Scan the material below for "should", then return each line that contains it.
Data extracts Block Start
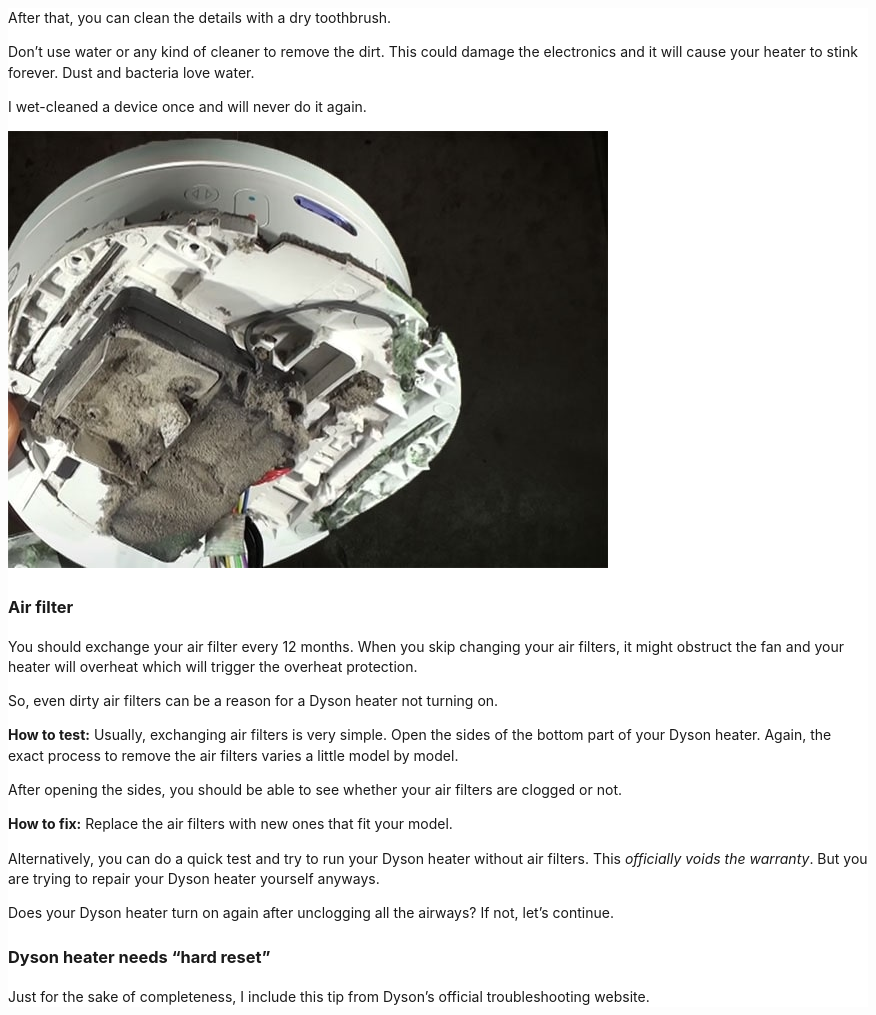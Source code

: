 After that, you can clean the details with a dry toothbrush.

Don’t use water or any kind of cleaner to remove the dirt. This could damage the electronics and it will cause your heater to stink forever. Dust and bacteria love water.

I wet-cleaned a device once and will never do it again.

![dyson hot cool dust in internal components](/wp-content/uploads/2022/12/dyson-hot-cool-heater-dust-internal-components.jpg)

### Air filter

You should exchange your air filter every 12 months. When you skip changing your air filters, it might obstruct the fan and your heater will overheat which will trigger the overheat protection.

So, even dirty air filters can be a reason for a Dyson heater not turning on.

**How to test:** Usually, exchanging air filters is very simple. Open the sides of the bottom part of your Dyson heater. Again, the exact process to remove the air filters varies a little model by model.

After opening the sides, you should be able to see whether your air filters are clogged or not.

**How to fix:** Replace the air filters with new ones that fit your model.

Alternatively, you can do a quick test and try to run your Dyson heater without air filters. This _officially voids the warranty_. But you are trying to repair your Dyson heater yourself anyways.

Does your Dyson heater turn on again after unclogging all the airways? If not, let’s continue.

### Dyson heater needs “hard reset”

Just for the sake of completeness, I include this tip from Dyson’s official troubleshooting website.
Data extracts Block End
→ Exercise answer
You should exchange your air filter every 12 months. When you skip changing your air filters, it might obstruct the fan and your heater will overheat which will trigger the overheat protection.
After opening the sides, you should be able to see whether your air filters are clogged or not.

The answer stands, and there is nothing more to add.